Making people use them is not the same as clarifying in a spec what
should be done, must be done, and what is optional.  If we are
specifying that parsers can ignore non-profiled semantic HTML that looks
like microformats, we are essentially saying parsers can ignore
non-profiled microformats, since you can't tell the difference. Which
means that URI profiles are /effectively/ required if you want to be
assured that standards-compliant parsers will pick them up your
microformats.

Yea!  I think profiles are great.  So, why not formalize the
requirement?

So profile URIs are described here:

http://microformats.org/wiki/profile-uris

where it says:

"it is ACCEPTED that each microformat should have a profile URI."

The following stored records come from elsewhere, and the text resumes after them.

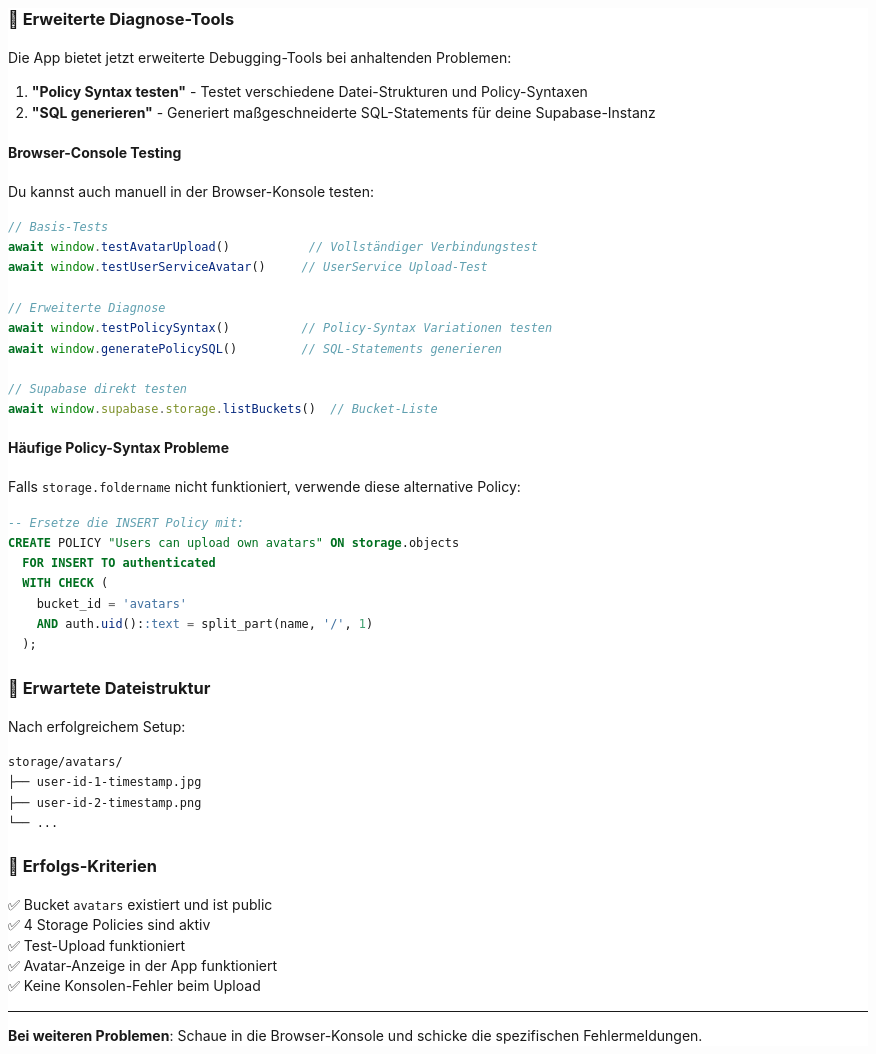 ### 🧪 **Erweiterte Diagnose-Tools**

Die App bietet jetzt erweiterte Debugging-Tools bei anhaltenden Problemen:

1. **"Policy Syntax testen"** - Testet verschiedene Datei-Strukturen und Policy-Syntaxen
2. **"SQL generieren"** - Generiert maßgeschneiderte SQL-Statements für deine Supabase-Instanz

#### Browser-Console Testing

Du kannst auch manuell in der Browser-Konsole testen:

```javascript
// Basis-Tests
await window.testAvatarUpload()           // Vollständiger Verbindungstest
await window.testUserServiceAvatar()     // UserService Upload-Test

// Erweiterte Diagnose
await window.testPolicySyntax()          // Policy-Syntax Variationen testen
await window.generatePolicySQL()         // SQL-Statements generieren

// Supabase direkt testen
await window.supabase.storage.listBuckets()  // Bucket-Liste
```

#### Häufige Policy-Syntax Probleme

Falls `storage.foldername` nicht funktioniert, verwende diese alternative Policy:

```sql
-- Ersetze die INSERT Policy mit:
CREATE POLICY "Users can upload own avatars" ON storage.objects
  FOR INSERT TO authenticated
  WITH CHECK (
    bucket_id = 'avatars' 
    AND auth.uid()::text = split_part(name, '/', 1)
  );
```

### 📁 **Erwartete Dateistruktur**

Nach erfolgreichem Setup:
```
storage/avatars/
├── user-id-1-timestamp.jpg
├── user-id-2-timestamp.png
└── ...
```

### 🎯 **Erfolgs-Kriterien**

✅ Bucket `avatars` existiert und ist public  
✅ 4 Storage Policies sind aktiv  
✅ Test-Upload funktioniert  
✅ Avatar-Anzeige in der App funktioniert  
✅ Keine Konsolen-Fehler beim Upload  

---

**Bei weiteren Problemen**: Schaue in die Browser-Konsole und schicke die spezifischen Fehlermeldungen. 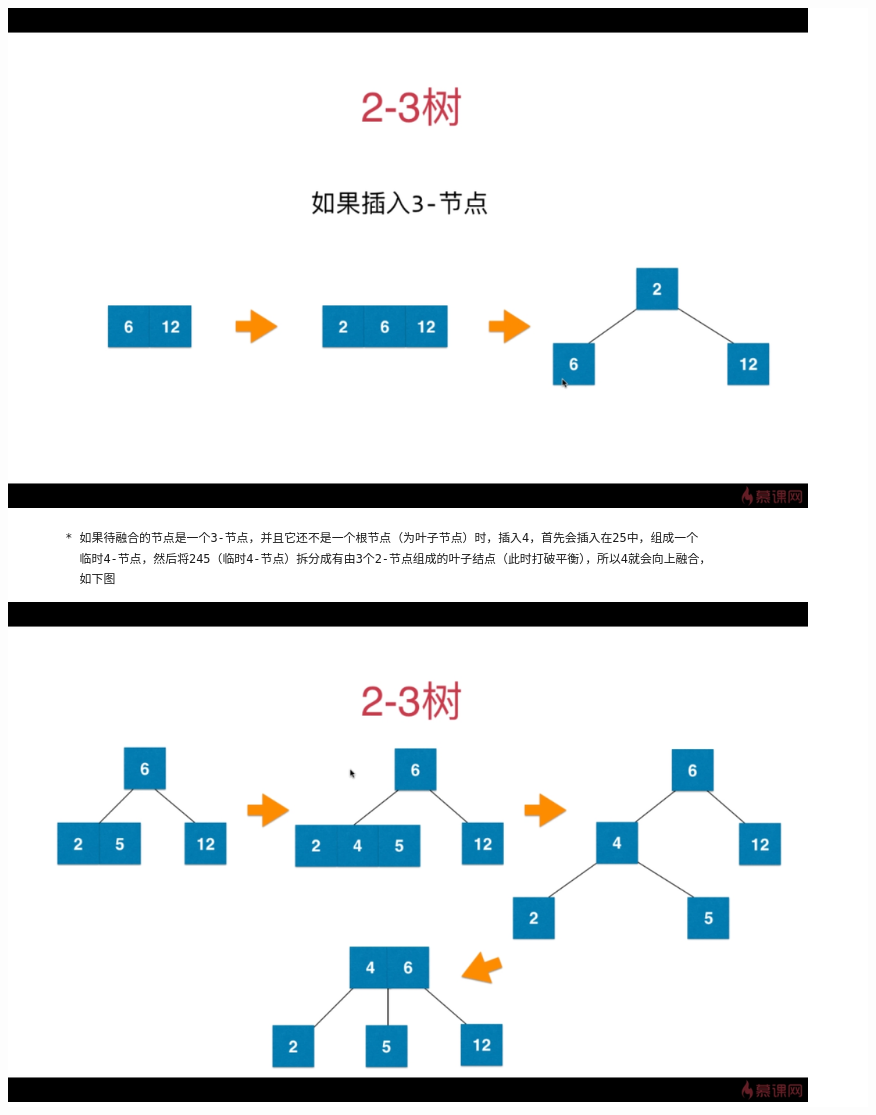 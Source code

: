 <img src="../img/12/img05.jpg " width=800px>

            * 如果待融合的节点是一个3-节点，并且它还不是一个根节点（为叶子节点）时，插入4，首先会插入在25中，组成一个
              临时4-节点，然后将245（临时4-节点）拆分成有由3个2-节点组成的叶子结点（此时打破平衡），所以4就会向上融合，
              如下图

<img src="../img/12/img06.jpg " width=800px>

I agree it would help to make that more clear, but if you're suggesting we change that "should" to a "must," I'd ask you what practical benefit you expect publishers would gain from such a change. We're trying to avoid solving hypothetical problems here, and I don't see a practical problem profile URIs solve yet, as I haven't noticed anyone using class="vcard" to designate their Valentine's Day cards or anything else other than hCard. If you're interested in seeing wider adoption of profile URIs, I'd recommend work on filling in the XMDPs for every microformat, because it wouldn't make much sense to require publishers to point to profiles which don't exist.